**Assigned task**
Copy every record below exactly as it appears.
─── Stored data
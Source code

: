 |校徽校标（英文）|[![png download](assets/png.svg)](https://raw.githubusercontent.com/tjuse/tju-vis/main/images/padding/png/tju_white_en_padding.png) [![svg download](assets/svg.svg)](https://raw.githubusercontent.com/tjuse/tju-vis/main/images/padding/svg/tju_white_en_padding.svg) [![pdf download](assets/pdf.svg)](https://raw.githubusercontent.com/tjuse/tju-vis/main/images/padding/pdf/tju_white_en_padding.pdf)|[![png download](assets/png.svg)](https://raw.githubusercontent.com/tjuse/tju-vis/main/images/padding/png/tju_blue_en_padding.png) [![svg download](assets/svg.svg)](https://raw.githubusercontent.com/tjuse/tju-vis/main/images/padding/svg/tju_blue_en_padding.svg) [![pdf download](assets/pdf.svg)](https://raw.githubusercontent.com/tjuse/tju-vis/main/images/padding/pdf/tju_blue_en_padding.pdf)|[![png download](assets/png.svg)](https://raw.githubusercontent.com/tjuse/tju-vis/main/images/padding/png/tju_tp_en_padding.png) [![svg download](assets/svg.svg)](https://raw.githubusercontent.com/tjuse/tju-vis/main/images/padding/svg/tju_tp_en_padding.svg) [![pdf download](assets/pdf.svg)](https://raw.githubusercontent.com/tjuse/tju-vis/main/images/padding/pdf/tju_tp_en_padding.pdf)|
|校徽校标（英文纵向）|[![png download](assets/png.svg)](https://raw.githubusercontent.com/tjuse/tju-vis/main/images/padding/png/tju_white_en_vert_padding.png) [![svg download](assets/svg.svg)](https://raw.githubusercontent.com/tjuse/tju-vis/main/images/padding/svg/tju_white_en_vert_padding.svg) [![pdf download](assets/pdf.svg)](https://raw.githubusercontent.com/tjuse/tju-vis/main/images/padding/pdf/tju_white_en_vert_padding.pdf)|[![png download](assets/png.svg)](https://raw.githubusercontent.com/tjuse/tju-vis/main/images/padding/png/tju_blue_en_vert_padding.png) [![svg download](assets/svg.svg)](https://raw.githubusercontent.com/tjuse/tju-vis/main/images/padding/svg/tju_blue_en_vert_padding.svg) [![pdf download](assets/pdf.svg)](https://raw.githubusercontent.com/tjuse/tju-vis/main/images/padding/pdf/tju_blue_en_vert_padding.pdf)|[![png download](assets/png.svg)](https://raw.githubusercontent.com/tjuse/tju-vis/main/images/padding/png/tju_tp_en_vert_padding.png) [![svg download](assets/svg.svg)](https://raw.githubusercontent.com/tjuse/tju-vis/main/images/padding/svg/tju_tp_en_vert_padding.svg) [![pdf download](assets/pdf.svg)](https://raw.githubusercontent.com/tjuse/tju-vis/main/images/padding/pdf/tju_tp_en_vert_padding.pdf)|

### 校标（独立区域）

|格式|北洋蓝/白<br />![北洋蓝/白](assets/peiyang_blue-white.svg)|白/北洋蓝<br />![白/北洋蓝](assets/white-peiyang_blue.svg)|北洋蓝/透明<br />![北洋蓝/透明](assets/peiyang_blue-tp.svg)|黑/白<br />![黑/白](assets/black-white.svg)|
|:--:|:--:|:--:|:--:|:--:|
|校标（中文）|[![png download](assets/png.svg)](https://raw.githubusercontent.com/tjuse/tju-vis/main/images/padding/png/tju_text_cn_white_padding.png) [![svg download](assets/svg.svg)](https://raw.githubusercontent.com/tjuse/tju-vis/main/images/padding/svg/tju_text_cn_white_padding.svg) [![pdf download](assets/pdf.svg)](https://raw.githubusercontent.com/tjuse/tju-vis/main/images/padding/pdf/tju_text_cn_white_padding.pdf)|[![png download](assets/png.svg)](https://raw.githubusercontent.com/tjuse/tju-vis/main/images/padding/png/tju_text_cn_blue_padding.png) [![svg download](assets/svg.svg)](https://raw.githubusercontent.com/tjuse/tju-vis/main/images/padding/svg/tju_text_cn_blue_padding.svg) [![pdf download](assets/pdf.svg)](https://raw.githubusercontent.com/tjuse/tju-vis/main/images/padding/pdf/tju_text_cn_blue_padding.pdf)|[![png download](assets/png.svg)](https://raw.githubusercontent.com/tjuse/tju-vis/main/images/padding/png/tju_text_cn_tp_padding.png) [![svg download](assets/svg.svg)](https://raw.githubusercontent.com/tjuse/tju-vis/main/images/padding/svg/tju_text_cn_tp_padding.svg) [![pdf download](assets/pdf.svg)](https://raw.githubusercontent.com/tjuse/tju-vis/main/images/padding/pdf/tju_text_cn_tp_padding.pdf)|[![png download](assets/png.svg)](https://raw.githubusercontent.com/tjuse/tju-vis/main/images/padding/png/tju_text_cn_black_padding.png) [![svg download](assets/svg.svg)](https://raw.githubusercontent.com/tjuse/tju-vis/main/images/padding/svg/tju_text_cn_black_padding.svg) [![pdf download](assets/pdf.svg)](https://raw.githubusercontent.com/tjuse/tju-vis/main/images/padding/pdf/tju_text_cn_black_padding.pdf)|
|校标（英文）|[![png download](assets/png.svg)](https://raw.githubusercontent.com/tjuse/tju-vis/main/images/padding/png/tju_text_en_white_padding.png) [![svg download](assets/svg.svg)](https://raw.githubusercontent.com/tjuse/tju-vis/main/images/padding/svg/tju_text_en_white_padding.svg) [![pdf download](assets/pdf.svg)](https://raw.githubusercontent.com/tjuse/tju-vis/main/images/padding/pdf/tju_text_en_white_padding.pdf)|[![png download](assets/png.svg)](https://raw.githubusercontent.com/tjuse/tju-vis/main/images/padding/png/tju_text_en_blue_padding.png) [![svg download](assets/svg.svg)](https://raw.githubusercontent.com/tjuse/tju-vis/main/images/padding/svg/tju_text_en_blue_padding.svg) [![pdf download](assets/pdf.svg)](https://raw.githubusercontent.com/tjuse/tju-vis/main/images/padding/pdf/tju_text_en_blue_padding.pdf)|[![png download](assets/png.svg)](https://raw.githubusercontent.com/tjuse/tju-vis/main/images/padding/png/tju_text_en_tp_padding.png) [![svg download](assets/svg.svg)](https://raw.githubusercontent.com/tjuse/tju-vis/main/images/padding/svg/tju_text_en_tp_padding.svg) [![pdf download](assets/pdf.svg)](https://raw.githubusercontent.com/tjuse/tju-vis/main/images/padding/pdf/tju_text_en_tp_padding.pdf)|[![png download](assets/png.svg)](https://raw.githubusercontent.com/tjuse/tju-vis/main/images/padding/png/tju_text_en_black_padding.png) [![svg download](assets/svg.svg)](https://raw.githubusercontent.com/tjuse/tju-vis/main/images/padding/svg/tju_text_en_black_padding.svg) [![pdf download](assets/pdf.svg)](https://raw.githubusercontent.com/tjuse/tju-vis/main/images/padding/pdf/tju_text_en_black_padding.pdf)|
──────
**Written reply**
Source code

: |校徽校标（英文）|[![png download](assets/png.svg)](https://raw.githubusercontent.com/tjuse/tju-vis/main/images/padding/png/tju_white_en_padding.png) [![svg download](assets/svg.svg)](https://raw.githubusercontent.com/tjuse/tju-vis/main/images/padding/svg/tju_white_en_padding.svg) [![pdf download](assets/pdf.svg)](https://raw.githubusercontent.com/tjuse/tju-vis/main/images/padding/pdf/tju_white_en_padding.pdf)|[![png download](assets/png.svg)](https://raw.githubusercontent.com/tjuse/tju-vis/main/images/padding/png/tju_blue_en_padding.png) [![svg download](assets/svg.svg)](https://raw.githubusercontent.com/tjuse/tju-vis/main/images/padding/svg/tju_blue_en_padding.svg) [![pdf download](assets/pdf.svg)](https://raw.githubusercontent.com/tjuse/tju-vis/main/images/padding/pdf/tju_blue_en_padding.pdf)|[![png download](assets/png.svg)](https://raw.githubusercontent.com/tjuse/tju-vis/main/images/padding/png/tju_tp_en_padding.png) [![svg download](assets/svg.svg)](https://raw.githubusercontent.com/tjuse/tju-vis/main/images/padding/svg/tju_tp_en_padding.svg) [![pdf download](assets/pdf.svg)](https://raw.githubusercontent.com/tjuse/tju-vis/main/images/padding/pdf/tju_tp_en_padding.pdf)|
|校徽校标（英文纵向）|[![png download](assets/png.svg)](https://raw.githubusercontent.com/tjuse/tju-vis/main/images/padding/png/tju_white_en_vert_padding.png) [![svg download](assets/svg.svg)](https://raw.githubusercontent.com/tjuse/tju-vis/main/images/padding/svg/tju_white_en_vert_padding.svg) [![pdf download](assets/pdf.svg)](https://raw.githubusercontent.com/tjuse/tju-vis/main/images/padding/pdf/tju_white_en_vert_padding.pdf)|[![png download](assets/png.svg)](https://raw.githubusercontent.com/tjuse/tju-vis/main/images/padding/png/tju_blue_en_vert_padding.png) [![svg download](assets/svg.svg)](https://raw.githubusercontent.com/tjuse/tju-vis/main/images/padding/svg/tju_blue_en_vert_padding.svg) [![pdf download](assets/pdf.svg)](https://raw.githubusercontent.com/tjuse/tju-vis/main/images/padding/pdf/tju_blue_en_vert_padding.pdf)|[![png download](assets/png.svg)](https://raw.githubusercontent.com/tjuse/tju-vis/main/images/padding/png/tju_tp_en_vert_padding.png) [![svg download](assets/svg.svg)](https://raw.githubusercontent.com/tjuse/tju-vis/main/images/padding/svg/tju_tp_en_vert_padding.svg) [![pdf download](assets/pdf.svg)](https://raw.githubusercontent.com/tjuse/tju-vis/main/images/padding/pdf/tju_tp_en_vert_padding.pdf)|

### 校标（独立区域）

|格式|北洋蓝/白<br />![北洋蓝/白](assets/peiyang_blue-white.svg)|白/北洋蓝<br />![白/北洋蓝](assets/white-peiyang_blue.svg)|北洋蓝/透明<br />![北洋蓝/透明](assets/peiyang_blue-tp.svg)|黑/白<br />![黑/白](assets/black-white.svg)|
|:--:|:--:|:--:|:--:|:--:|
|校标（中文）|[![png download](assets/png.svg)](https://raw.githubusercontent.com/tjuse/tju-vis/main/images/padding/png/tju_text_cn_white_padding.png) [![svg download](assets/svg.svg)](https://raw.githubusercontent.com/tjuse/tju-vis/main/images/padding/svg/tju_text_cn_white_padding.svg) [![pdf download](assets/pdf.svg)](https://raw.githubusercontent.com/tjuse/tju-vis/main/images/padding/pdf/tju_text_cn_white_padding.pdf)|[![png download](assets/png.svg)](https://raw.githubusercontent.com/tjuse/tju-vis/main/images/padding/png/tju_text_cn_blue_padding.png) [![svg download](assets/svg.svg)](https://raw.githubusercontent.com/tjuse/tju-vis/main/images/padding/svg/tju_text_cn_blue_padding.svg) [![pdf download](assets/pdf.svg)](https://raw.githubusercontent.com/tjuse/tju-vis/main/images/padding/pdf/tju_text_cn_blue_padding.pdf)|[![png download](assets/png.svg)](https://raw.githubusercontent.com/tjuse/tju-vis/main/images/padding/png/tju_text_cn_tp_padding.png) [![svg download](assets/svg.svg)](https://raw.githubusercontent.com/tjuse/tju-vis/main/images/padding/svg/tju_text_cn_tp_padding.svg) [![pdf download](assets/pdf.svg)](https://raw.githubusercontent.com/tjuse/tju-vis/main/images/padding/pdf/tju_text_cn_tp_padding.pdf)|[![png download](assets/png.svg)](https://raw.githubusercontent.com/tjuse/tju-vis/main/images/padding/png/tju_text_cn_black_padding.png) [![svg download](assets/svg.svg)](https://raw.githubusercontent.com/tjuse/tju-vis/main/images/padding/svg/tju_text_cn_black_padding.svg) [![pdf download](assets/pdf.svg)](https://raw.githubusercontent.com/tjuse/tju-vis/main/images/padding/pdf/tju_text_cn_black_padding.pdf)|
|校标（英文）|[![png download](assets/png.svg)](https://raw.githubusercontent.com/tjuse/tju-vis/main/images/padding/png/tju_text_en_white_padding.png) [![svg download](assets/svg.svg)](https://raw.githubusercontent.com/tjuse/tju-vis/main/images/padding/svg/tju_text_en_white_padding.svg) [![pdf download](assets/pdf.svg)](https://raw.githubusercontent.com/tjuse/tju-vis/main/images/padding/pdf/tju_text_en_white_padding.pdf)|[![png download](assets/png.svg)](https://raw.githubusercontent.com/tjuse/tju-vis/main/images/padding/png/tju_text_en_blue_padding.png) [![svg download](assets/svg.svg)](https://raw.githubusercontent.com/tjuse/tju-vis/main/images/padding/svg/tju_text_en_blue_padding.svg) [![pdf download](assets/pdf.svg)](https://raw.githubusercontent.com/tjuse/tju-vis/main/images/padding/pdf/tju_text_en_blue_padding.pdf)|[![png download](assets/png.svg)](https://raw.githubusercontent.com/tjuse/tju-vis/main/images/padding/png/tju_text_en_tp_padding.png) [![svg download](assets/svg.svg)](https://raw.githubusercontent.com/tjuse/tju-vis/main/images/padding/svg/tju_text_en_tp_padding.svg) [![pdf download](assets/pdf.svg)](https://raw.githubusercontent.com/tjuse/tju-vis/main/images/padding/pdf/tju_text_en_tp_padding.pdf)|[![png download](assets/png.svg)](https://raw.githubusercontent.com/tjuse/tju-vis/main/images/padding/png/tju_text_en_black_padding.png) [![svg download](assets/svg.svg)](https://raw.githubusercontent.com/tjuse/tju-vis/main/images/padding/svg/tju_text_en_black_padding.svg) [![pdf download](assets/pdf.svg)](https://raw.githubusercontent.com/tjuse/tju-vis/main/images/padding/pdf/tju_text_en_black_padding.pdf)|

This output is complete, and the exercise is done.